__Task description__
Each line of the data below that includes the string "liturgiatext" must be copied.

Materials provided section start

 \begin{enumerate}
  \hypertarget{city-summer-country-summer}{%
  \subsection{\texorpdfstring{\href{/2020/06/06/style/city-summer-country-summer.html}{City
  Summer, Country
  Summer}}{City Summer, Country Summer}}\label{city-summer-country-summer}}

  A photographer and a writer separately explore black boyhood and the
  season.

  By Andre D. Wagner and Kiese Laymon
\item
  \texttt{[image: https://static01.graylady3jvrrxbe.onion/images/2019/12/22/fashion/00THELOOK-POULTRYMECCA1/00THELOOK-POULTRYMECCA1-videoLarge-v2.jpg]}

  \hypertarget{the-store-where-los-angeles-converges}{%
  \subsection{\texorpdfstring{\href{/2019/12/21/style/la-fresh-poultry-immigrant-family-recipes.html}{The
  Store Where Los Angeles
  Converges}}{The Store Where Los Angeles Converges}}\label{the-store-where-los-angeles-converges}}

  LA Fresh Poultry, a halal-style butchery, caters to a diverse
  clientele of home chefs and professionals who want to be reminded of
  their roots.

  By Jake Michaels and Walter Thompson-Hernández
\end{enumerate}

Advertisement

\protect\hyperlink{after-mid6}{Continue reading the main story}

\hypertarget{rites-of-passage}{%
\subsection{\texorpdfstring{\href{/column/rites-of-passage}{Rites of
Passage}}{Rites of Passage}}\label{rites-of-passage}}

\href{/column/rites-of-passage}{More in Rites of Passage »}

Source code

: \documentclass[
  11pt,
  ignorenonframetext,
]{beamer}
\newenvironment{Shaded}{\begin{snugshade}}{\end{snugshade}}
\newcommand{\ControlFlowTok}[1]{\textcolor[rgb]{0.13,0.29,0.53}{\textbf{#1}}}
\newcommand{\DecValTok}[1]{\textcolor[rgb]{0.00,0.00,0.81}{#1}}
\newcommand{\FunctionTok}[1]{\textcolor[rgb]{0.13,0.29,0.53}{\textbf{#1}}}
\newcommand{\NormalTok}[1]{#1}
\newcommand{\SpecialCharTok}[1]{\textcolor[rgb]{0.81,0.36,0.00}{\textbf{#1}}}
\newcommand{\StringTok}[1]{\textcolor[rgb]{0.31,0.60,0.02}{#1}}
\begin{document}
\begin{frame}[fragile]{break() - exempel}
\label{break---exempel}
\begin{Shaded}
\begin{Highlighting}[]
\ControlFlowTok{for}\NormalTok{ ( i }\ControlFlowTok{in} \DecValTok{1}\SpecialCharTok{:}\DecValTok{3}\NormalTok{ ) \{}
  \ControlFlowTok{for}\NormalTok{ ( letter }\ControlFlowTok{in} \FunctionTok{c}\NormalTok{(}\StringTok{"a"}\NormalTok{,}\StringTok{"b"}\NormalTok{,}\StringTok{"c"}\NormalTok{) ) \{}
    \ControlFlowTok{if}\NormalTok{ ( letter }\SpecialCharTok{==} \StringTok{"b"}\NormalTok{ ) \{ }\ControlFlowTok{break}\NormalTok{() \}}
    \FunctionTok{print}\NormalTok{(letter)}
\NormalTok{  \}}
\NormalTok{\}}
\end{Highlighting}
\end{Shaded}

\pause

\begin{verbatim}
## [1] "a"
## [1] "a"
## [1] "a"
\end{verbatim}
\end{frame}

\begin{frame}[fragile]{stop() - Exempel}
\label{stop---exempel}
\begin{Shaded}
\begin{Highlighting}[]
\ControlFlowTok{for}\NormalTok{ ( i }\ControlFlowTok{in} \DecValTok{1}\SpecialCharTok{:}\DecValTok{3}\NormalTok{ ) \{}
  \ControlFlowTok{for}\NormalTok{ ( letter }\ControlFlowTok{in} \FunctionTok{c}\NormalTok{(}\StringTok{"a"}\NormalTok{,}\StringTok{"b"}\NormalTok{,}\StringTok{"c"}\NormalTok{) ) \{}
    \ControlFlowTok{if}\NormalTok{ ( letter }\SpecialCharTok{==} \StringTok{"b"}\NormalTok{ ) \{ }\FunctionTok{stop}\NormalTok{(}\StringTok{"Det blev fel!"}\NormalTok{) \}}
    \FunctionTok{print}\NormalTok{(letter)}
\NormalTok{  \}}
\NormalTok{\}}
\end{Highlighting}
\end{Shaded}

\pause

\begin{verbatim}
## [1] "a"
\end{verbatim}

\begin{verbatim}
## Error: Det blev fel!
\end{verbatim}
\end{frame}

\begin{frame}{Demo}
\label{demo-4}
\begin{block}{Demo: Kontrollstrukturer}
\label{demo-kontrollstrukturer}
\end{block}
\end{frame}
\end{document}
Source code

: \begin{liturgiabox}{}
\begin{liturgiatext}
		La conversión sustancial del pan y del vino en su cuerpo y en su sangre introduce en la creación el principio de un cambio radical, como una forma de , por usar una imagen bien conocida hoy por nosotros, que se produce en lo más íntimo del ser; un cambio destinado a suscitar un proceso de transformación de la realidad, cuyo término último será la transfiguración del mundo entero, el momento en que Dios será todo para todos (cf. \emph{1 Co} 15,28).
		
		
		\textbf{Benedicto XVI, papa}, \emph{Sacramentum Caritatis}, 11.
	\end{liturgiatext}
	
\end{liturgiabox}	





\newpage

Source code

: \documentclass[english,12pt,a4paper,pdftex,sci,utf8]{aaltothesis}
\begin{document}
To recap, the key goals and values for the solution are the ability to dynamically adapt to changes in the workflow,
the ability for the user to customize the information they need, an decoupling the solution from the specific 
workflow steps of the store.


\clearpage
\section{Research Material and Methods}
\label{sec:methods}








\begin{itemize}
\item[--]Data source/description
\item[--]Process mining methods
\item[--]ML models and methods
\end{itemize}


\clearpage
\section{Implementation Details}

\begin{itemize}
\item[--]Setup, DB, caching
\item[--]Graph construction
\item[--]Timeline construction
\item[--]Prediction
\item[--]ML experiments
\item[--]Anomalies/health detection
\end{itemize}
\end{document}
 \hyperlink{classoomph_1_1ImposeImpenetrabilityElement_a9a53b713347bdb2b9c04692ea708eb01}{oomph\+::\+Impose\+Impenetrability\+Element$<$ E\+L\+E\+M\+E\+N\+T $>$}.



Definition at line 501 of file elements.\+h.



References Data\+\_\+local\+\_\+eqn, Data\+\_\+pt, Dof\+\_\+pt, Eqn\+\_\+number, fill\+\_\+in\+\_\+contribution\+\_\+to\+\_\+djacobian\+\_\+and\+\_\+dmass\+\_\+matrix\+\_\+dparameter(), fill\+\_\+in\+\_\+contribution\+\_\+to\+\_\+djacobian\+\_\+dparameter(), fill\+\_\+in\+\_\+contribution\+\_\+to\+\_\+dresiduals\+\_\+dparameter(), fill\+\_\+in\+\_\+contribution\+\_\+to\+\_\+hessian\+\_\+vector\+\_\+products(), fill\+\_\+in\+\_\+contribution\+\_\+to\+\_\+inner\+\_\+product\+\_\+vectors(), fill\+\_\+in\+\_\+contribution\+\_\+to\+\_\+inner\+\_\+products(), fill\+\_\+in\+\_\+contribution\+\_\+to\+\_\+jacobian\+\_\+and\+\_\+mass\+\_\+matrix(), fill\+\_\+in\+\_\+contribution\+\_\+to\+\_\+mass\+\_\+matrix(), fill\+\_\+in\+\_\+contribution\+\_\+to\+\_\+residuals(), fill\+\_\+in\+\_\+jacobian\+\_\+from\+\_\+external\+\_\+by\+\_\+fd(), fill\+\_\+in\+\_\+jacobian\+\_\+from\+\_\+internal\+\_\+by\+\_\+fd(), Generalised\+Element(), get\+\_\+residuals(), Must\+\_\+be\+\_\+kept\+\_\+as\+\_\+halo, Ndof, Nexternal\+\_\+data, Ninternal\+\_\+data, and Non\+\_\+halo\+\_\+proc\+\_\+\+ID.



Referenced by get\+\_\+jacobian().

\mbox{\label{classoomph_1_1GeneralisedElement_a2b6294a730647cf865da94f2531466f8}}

Materials provided section end

__Answer space__
\begin{liturgiatext}
	\end{liturgiatext}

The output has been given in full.